▶ **Problem to work on**:
Would you copy out, exactly as written, each line from the one containing "Pankaj Kumar" to the end of the records below?

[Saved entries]
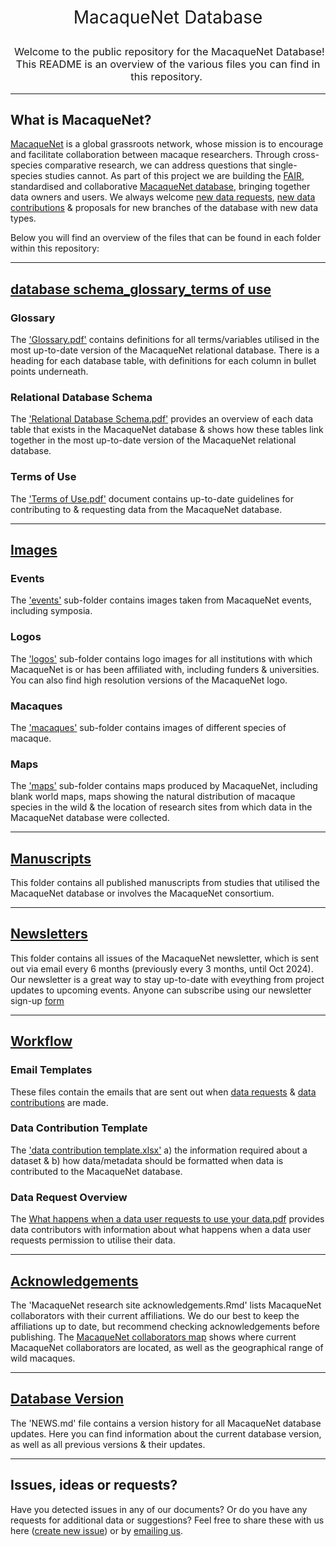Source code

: <h1 style="font-weight:normal" align="center">

 MacaqueNet Database 

</h1>

<h3 style="font-weight:normal" align="center">

 Welcome to the public repository for the MacaqueNet Database! <br> This README is an overview of the various files you can find in this repository. 

</h3>

------------------------------------------------------------------------

## What is MacaqueNet?

[MacaqueNet](https://macaquenet.github.io/) is a global grassroots network, whose mission is to encourage and facilitate collaboration between macaque researchers. Through cross-species comparative research, we can address questions that single-species studies cannot. As part of this project we are building the [FAIR](https://www.go-fair.org/fair-principles/), standardised and collaborative [MacaqueNet database](https://macaquenet.github.io/database/), bringing together data owners and users. We always welcome [new data requests](https://docs.google.com/forms/d/e/1FAIpQLSfR3pvQBxVdw8PK0UhnTfzd2Ty85oLSY3HVHmApoq7s-n26Jg/viewform), [new data contributions](https://docs.google.com/forms/d/e/1FAIpQLSfZYgh6GKW_CmiwbJu4KPil3OUEYgnB3ZUQjMhJ3XfZs2WPhw/viewform) & proposals for new branches of the database with new data types.

Below you will find an overview of the files that can be found in each folder within this repository:

------------------------------------------------------------------------

## [database schema_glossary_terms of use](https://github.com/MacaqueNet/database/tree/main/database%20schema_glossary_terms%20of%20use)

### Glossary

The ['Glossary.pdf'](https://github.com/MacaqueNet/database/blob/main/database%20schema_glossary_terms%20of%20use/Glossary.pdf) contains definitions for all terms/variables utilised in the most up-to-date version of the MacaqueNet relational database. There is a heading for each database table, with definitions for each column in bullet points underneath.

### Relational Database Schema

The ['Relational Database Schema.pdf'](https://github.com/MacaqueNet/database/blob/main/database%20schema_glossary_terms%20of%20use/Relational%20Database%20Schema.pdf) provides an overview of each data table that exists in the MacaqueNet database & shows how these tables link together in the most up-to-date version of the MacaqueNet relational database.

### Terms of Use

The ['Terms of Use.pdf'](https://github.com/MacaqueNet/database/blob/main/database%20schema_glossary_terms%20of%20use/Terms%20of%20Use.pdf) document contains up-to-date guidelines for contributing to & requesting data from the MacaqueNet database.

------------------------------------------------------------------------

## [Images](https://github.com/MacaqueNet/database/tree/main/images)

### Events

The ['events'](https://github.com/MacaqueNet/database/tree/main/images/events) sub-folder contains images taken from MacaqueNet events, including symposia.

### Logos

The ['logos'](https://github.com/MacaqueNet/database/tree/main/images/logos) sub-folder contains logo images for all institutions with which MacaqueNet is or has been affiliated with, including funders & universities. You can also find high resolution versions of the MacaqueNet logo.

### Macaques

The ['macaques'](https://github.com/MacaqueNet/database/tree/main/images/macaques) sub-folder contains images of different species of macaque.

### Maps

The ['maps'](https://github.com/MacaqueNet/database/tree/main/images/maps) sub-folder contains maps produced by MacaqueNet, including blank world maps, maps showing the natural distribution of macaque species in the wild & the location of research sites from which data in the MacaqueNet database were collected.

------------------------------------------------------------------------

## [Manuscripts](https://github.com/MacaqueNet/database/tree/main/manuscripts)

This folder contains all published manuscripts from studies that utilised the MacaqueNet database or involves the MacaqueNet consortium.

------------------------------------------------------------------------

## [Newsletters](https://github.com/MacaqueNet/database/tree/main/newsletters)

This folder contains all issues of the MacaqueNet newsletter, which is sent out via email every 6 months (previously every 3 months, until Oct 2024). Our newsletter is a great way to stay up-to-date with eveything from project updates to upcoming events. Anyone can subscribe using our newsletter sign-up [form](https://docs.google.com/forms/d/e/1FAIpQLSef2OLRBd0Bd4PcgsASWWF8JEb2ZEL90XugA2lqLlRud7qDGQ/viewform?pli=1)

------------------------------------------------------------------------

## [Workflow](https://github.com/MacaqueNet/database/blob/main/workflow/MacaqueNet%20workflow.pdf)

### Email Templates

These files contain the emails that are sent out when [data requests](https://github.com/MacaqueNet/database/blob/main/workflow/MacaqueNet%20data%20request%20emails) & [data contributions](https://github.com/MacaqueNet/database/blob/main/workflow/MacaqueNet%20data%20contribution%20emails) are made.

### Data Contribution Template

The ['data contribution template.xlsx'](https://github.com/MacaqueNet/database/blob/main/workflow/MacaqueNet%20social%20behavioral%20data%20contribution%20template.xlsx) a) the information required about a dataset & b) how data/metadata should be formatted when data is contributed to the MacaqueNet database.

### Data Request Overview

The [What happens when a data user requests to use your data.pdf](https://github.com/MacaqueNet/database/blob/main/workflow/What%20happens%20when%20a%20data%20user%20requests%20to%20use%20your%20data.pdf) provides data contributors with information about what happens when a data user requests permission to utilise their data.

------------------------------------------------------------------------

## [Acknowledgements](https://github.com/MacaqueNet/database/blob/main/MacaqueNet%20collaborators/MacaqueNet%20research%20sites%20acknowledgments.Rmd)

The 'MacaqueNet research site acknowledgements.Rmd' lists MacaqueNet collaborators with their current affiliations. We do our best to keep the affiliations up to date, but recommend checking acknowledgements before publishing. The [MacaqueNet collaborators map](https://github.com/MacaqueNet/database/blob/main/MacaqueNet%20collaborators/MacaqueNet%20collaborator%20map.pdf) shows where current MacaqueNet collaborators are located, as well as the geographical range of wild macaques.

------------------------------------------------------------------------

## [Database Version](https://github.com/MacaqueNet/database/blob/main/NEWS.md)

The 'NEWS.md' file contains a version history for all MacaqueNet database updates. Here you can find information about the current database version, as well as all previous versions & their updates.

------------------------------------------------------------------------

## Issues, ideas or requests?

Have you detected issues in any of our documents? Or do you have any requests for additional data or suggestions? Feel free to share these with us here ([create new issue](https://github.com/MacaqueNet/database/issues/new/choose)) or by [emailing us](mailto:MacaqueNet@gmail.com).
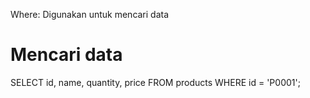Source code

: Where: Digunakan untuk mencari data
# Mencari data
SELECT id, name, quantity, price FROM products WHERE id = 'P0001';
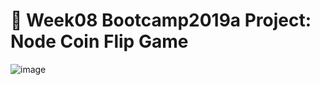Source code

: # 💸 Week08 Bootcamp2019a Project: Node Coin Flip Game

![image](https://user-images.githubusercontent.com/102604674/168595273-5d5e717c-0d53-4b00-a0b9-3e1ea39a6300.png)
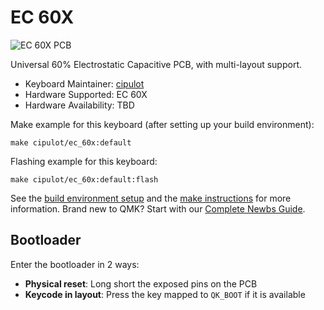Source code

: # EC 60X

![EC 60X PCB](https://i.imgur.com/aYQgeSn.png)

Universal 60% Electrostatic Capacitive PCB, with multi-layout support.

* Keyboard Maintainer: [cipulot](https://github.com/cipulot)
* Hardware Supported: EC 60X
* Hardware Availability: TBD

Make example for this keyboard (after setting up your build environment):

    make cipulot/ec_60x:default

Flashing example for this keyboard:

    make cipulot/ec_60x:default:flash

See the [build environment setup](https://docs.qmk.fm/#/getting_started_build_tools) and the [make instructions](https://docs.qmk.fm/#/getting_started_make_guide) for more information. Brand new to QMK? Start with our [Complete Newbs Guide](https://docs.qmk.fm/#/newbs).

## Bootloader

Enter the bootloader in 2 ways:

* **Physical reset**: Long short the exposed pins on the PCB
* **Keycode in layout**: Press the key mapped to `QK_BOOT` if it is available
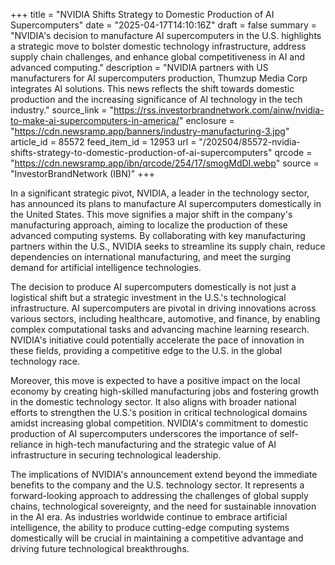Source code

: +++
title = "NVIDIA Shifts Strategy to Domestic Production of AI Supercomputers"
date = "2025-04-17T14:10:16Z"
draft = false
summary = "NVIDIA's decision to manufacture AI supercomputers in the U.S. highlights a strategic move to bolster domestic technology infrastructure, address supply chain challenges, and enhance global competitiveness in AI and advanced computing."
description = "NVIDIA partners with US manufacturers for AI supercomputers production, Thumzup Media Corp integrates AI solutions. This news reflects the shift towards domestic production and the increasing significance of AI technology in the tech industry."
source_link = "https://rss.investorbrandnetwork.com/ainw/nvidia-to-make-ai-supercomputers-in-america/"
enclosure = "https://cdn.newsramp.app/banners/industry-manufacturing-3.jpg"
article_id = 85572
feed_item_id = 12953
url = "/202504/85572-nvidia-shifts-strategy-to-domestic-production-of-ai-supercomputers"
qrcode = "https://cdn.newsramp.app/ibn/qrcode/254/17/smogMdDI.webp"
source = "InvestorBrandNetwork (IBN)"
+++

<p>In a significant strategic pivot, NVIDIA, a leader in the technology sector, has announced its plans to manufacture AI supercomputers domestically in the United States. This move signifies a major shift in the company's manufacturing approach, aiming to localize the production of these advanced computing systems. By collaborating with key manufacturing partners within the U.S., NVIDIA seeks to streamline its supply chain, reduce dependencies on international manufacturing, and meet the surging demand for artificial intelligence technologies.</p><p>The decision to produce AI supercomputers domestically is not just a logistical shift but a strategic investment in the U.S.'s technological infrastructure. AI supercomputers are pivotal in driving innovations across various sectors, including healthcare, automotive, and finance, by enabling complex computational tasks and advancing machine learning research. NVIDIA's initiative could potentially accelerate the pace of innovation in these fields, providing a competitive edge to the U.S. in the global technology race.</p><p>Moreover, this move is expected to have a positive impact on the local economy by creating high-skilled manufacturing jobs and fostering growth in the domestic technology sector. It also aligns with broader national efforts to strengthen the U.S.'s position in critical technological domains amidst increasing global competition. NVIDIA's commitment to domestic production of AI supercomputers underscores the importance of self-reliance in high-tech manufacturing and the strategic value of AI infrastructure in securing technological leadership.</p><p>The implications of NVIDIA's announcement extend beyond the immediate benefits to the company and the U.S. technology sector. It represents a forward-looking approach to addressing the challenges of global supply chains, technological sovereignty, and the need for sustainable innovation in the AI era. As industries worldwide continue to embrace artificial intelligence, the ability to produce cutting-edge computing systems domestically will be crucial in maintaining a competitive advantage and driving future technological breakthroughs.</p>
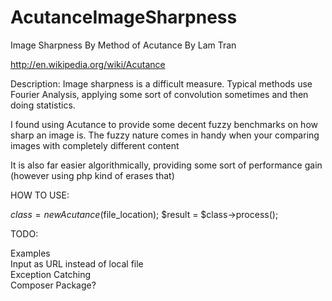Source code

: AcutanceImageSharpness
======================

Image Sharpness By Method of Acutance
By Lam Tran


http://en.wikipedia.org/wiki/Acutance



Description:
Image sharpness is a difficult measure. Typical methods use Fourier Analysis, 
applying some sort of convolution sometimes and then doing statistics. 

I found using Acutance to provide some decent fuzzy benchmarks on how sharp an image is. The fuzzy nature comes in handy when your comparing images with completely different content

It is also far easier algorithmically, providing some sort of performance gain 
(however using php kind of erases that)


HOW TO USE:

$class = new Acutance($file_location);
$result = $class->process();


TODO:

Examples<br>
Input as URL instead of local file<br>
Exception Catching<br>
Composer Package?<br>

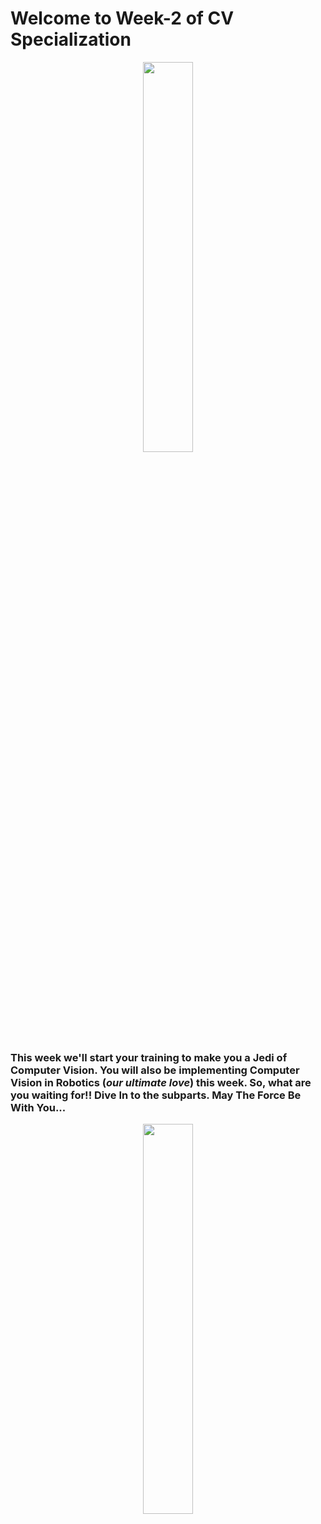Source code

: # Welcome to Week-2 of CV Specialization

<p align="center" width="100%">
    <img width="40%" src="https://user-images.githubusercontent.com/76533398/177084096-38502094-1737-49ab-89d8-0bb949934bbe.jpeg">
</p>

<h3>This week we'll start your training to make you a Jedi of Computer Vision. You will also be implementing Computer Vision in Robotics (<i>our ultimate love</i>) this week. So, what are you waiting for!! Dive In to the subparts. May The Force Be With You...</h3>

<p align="center" width="100%">
    <img width="40%" src="https://user-images.githubusercontent.com/76533398/177084261-ad069794-3559-4633-bff7-f5fe86207476.jpeg">
</p>
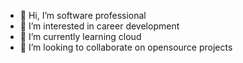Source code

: - 👋 Hi, I’m software professional
- 👀 I’m interested in career development
- 🌱 I’m currently learning cloud
- 💞️ I’m looking to collaborate on opensource projects
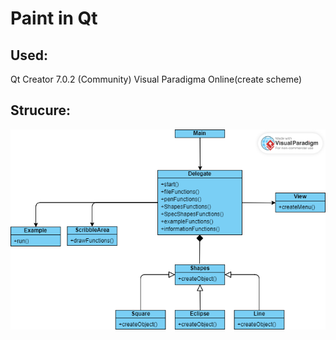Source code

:# Paint in Qt

## Used:

Qt Creator 7.0.2 (Community)
Visual Paradigma Online(create scheme)

## Strucure:

![](https://github.com/panda21127/Paint-Qt/blob/d1e1019b4e293f803c031df7288c3935f4f2f7f1/Pictures/scheme.png)

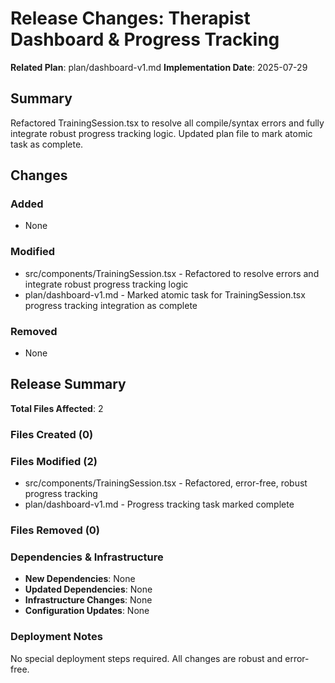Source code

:<!-- markdownlint-disable-file -->
# Release Changes: Therapist Dashboard & Progress Tracking

**Related Plan**: plan/dashboard-v1.md
**Implementation Date**: 2025-07-29

## Summary

Refactored TrainingSession.tsx to resolve all compile/syntax errors and fully integrate robust progress tracking logic. Updated plan file to mark atomic task as complete.

## Changes

### Added

- None

### Modified

- src/components/TrainingSession.tsx - Refactored to resolve errors and integrate robust progress tracking logic
- plan/dashboard-v1.md - Marked atomic task for TrainingSession.tsx progress tracking integration as complete

### Removed

- None

## Release Summary

**Total Files Affected**: 2

### Files Created (0)

### Files Modified (2)

- src/components/TrainingSession.tsx - Refactored, error-free, robust progress tracking
- plan/dashboard-v1.md - Progress tracking task marked complete

### Files Removed (0)

### Dependencies & Infrastructure

- **New Dependencies**: None
- **Updated Dependencies**: None
- **Infrastructure Changes**: None
- **Configuration Updates**: None

### Deployment Notes

No special deployment steps required. All changes are robust and error-free.
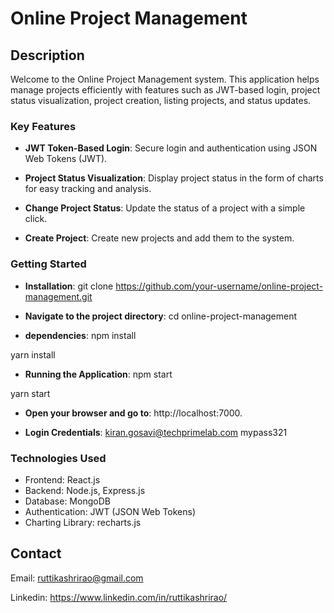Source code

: # Online Project Management

## Description

Welcome to the Online Project Management system. This application helps manage projects efficiently with features such as JWT-based login, project status visualization, project creation, listing projects, and status updates.


### Key Features

- **JWT Token-Based Login**: 
   Secure login and authentication using JSON Web Tokens (JWT).


- **Project Status Visualization**: 
   Display project status in the form of charts for easy tracking and analysis.

- **Change Project Status**: 
  Update the status of a project with a simple click.

- **Create Project**:
  Create new projects and add them to the system.

### Getting Started

- **Installation**:
 git clone https://github.com/your-username/online-project-management.git

- **Navigate to the project directory**:
 cd online-project-management

- **dependencies**:
npm install

yarn install

- **Running the Application**:
npm start

 yarn start

- **Open your browser and go to**: http://localhost:7000.

- **Login Credentials**:
kiran.gosavi@techprimelab.com
mypass321

### Technologies Used
- Frontend: React.js
- Backend: Node.js, Express.js
- Database: MongoDB
- Authentication: JWT (JSON Web Tokens)
- Charting Library: recharts.js


## Contact
Email: ruttikashrirao@gmail.com

Linkedin: https://www.linkedin.com/in/ruttikashrirao/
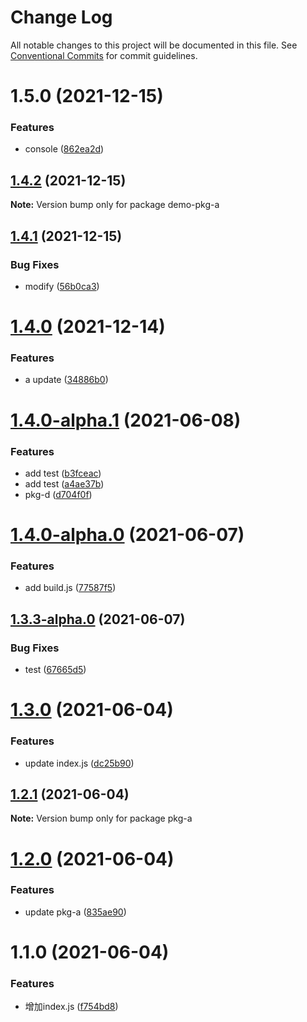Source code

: # Change Log

All notable changes to this project will be documented in this file.
See [Conventional Commits](https://conventionalcommits.org) for commit guidelines.

# 1.5.0 (2021-12-15)


### Features

* console ([862ea2d](https://github.com/MrSeaWave/lerna-demo/commit/862ea2d4704c3de4ad6a2c53fa6a5a2f7a8b0893))





## [1.4.2](https://github.com/MrSeaWave/lerna-demo/compare/demo-pkg-a@1.4.1...demo-pkg-a@1.4.2) (2021-12-15)

**Note:** Version bump only for package demo-pkg-a





## [1.4.1](https://github.com/MrSeaWave/lerna-demo/compare/demo-pkg-a@1.4.0...demo-pkg-a@1.4.1) (2021-12-15)


### Bug Fixes

* modify ([56b0ca3](https://github.com/MrSeaWave/lerna-demo/commit/56b0ca3729f092d7fc57cc663e606b08c14711d7))





# [1.4.0](https://github.com/MrSeaWave/lerna-demo/compare/demo-pkg-a@1.4.0-alpha.1...demo-pkg-a@1.4.0) (2021-12-14)


### Features

* a update ([34886b0](https://github.com/MrSeaWave/lerna-demo/commit/34886b0a34022960626b99e811b25a3c0e760753))





# [1.4.0-alpha.1](https://github.com/MrSeaWave/lerna-demo/compare/demo-pkg-a@1.4.0-alpha.0...demo-pkg-a@1.4.0-alpha.1) (2021-06-08)


### Features

* add test ([b3fceac](https://github.com/MrSeaWave/lerna-demo/commit/b3fceac55f74468a9b88e7c31778ebe1fec0e6c4))
* add test ([a4ae37b](https://github.com/MrSeaWave/lerna-demo/commit/a4ae37bf4275372c4dc5b4ae7416f3c0954564d2))
* pkg-d ([d704f0f](https://github.com/MrSeaWave/lerna-demo/commit/d704f0f9adbdff4e31959aa4a69e59783b0a2bcb))





# [1.4.0-alpha.0](https://github.com/MrSeaWave/lerna-demo/compare/demo-pkg-a@1.3.3-alpha.0...demo-pkg-a@1.4.0-alpha.0) (2021-06-07)


### Features

* add build.js ([77587f5](https://github.com/MrSeaWave/lerna-demo/commit/77587f5394a9dba8a4f944340ce455b2ef0b57d8))





## [1.3.3-alpha.0](https://github.com/MrSeaWave/lerna-demo/compare/demo-pkg-a@1.3.2...demo-pkg-a@1.3.3-alpha.0) (2021-06-07)


### Bug Fixes

* test ([67665d5](https://github.com/MrSeaWave/lerna-demo/commit/67665d52e34fa0f0582aa49353ff84ad3542fcff))





# [1.3.0](https://github.com/MrSeaWave/lerna-demo/compare/pkg-a@1.2.3...pkg-a@1.3.0) (2021-06-04)


### Features

* update index.js ([dc25b90](https://github.com/MrSeaWave/lerna-demo/commit/dc25b9095329e63b131b4499ce4990fe175464e2))





## [1.2.1](https://github.com/MrSeaWave/lerna-demo/compare/pkg-a@1.2.0...pkg-a@1.2.1) (2021-06-04)

**Note:** Version bump only for package pkg-a





# [1.2.0](https://github.com/MrSeaWave/lerna-demo/compare/pkg-a@1.1.0...pkg-a@1.2.0) (2021-06-04)


### Features

* update pkg-a ([835ae90](https://github.com/MrSeaWave/lerna-demo/commit/835ae90a9d0edf731f4f47370d7dc8559f748133))





# 1.1.0 (2021-06-04)


### Features

* 增加index.js ([f754bd8](https://github.com/MrSeaWave/lerna-demo/commit/f754bd866e6d72a4245616fd88f7a6d311e3eeb3))
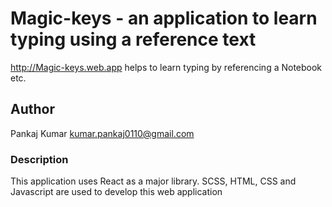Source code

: # Magic-keys - an application to learn typing using a reference text

http://Magic-keys.web.app helps to learn typing by referencing a Notebook etc.

## Author
Pankaj Kumar
kumar.pankaj0110@gmail.com



### Description
This application uses React as a major library. 
SCSS, HTML, CSS and Javascript are used to develop this web application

▶ **Result of this task**:
Pankaj Kumar
kumar.pankaj0110@gmail.com



### Description
This application uses React as a major library. 
SCSS, HTML, CSS and Javascript are used to develop this web application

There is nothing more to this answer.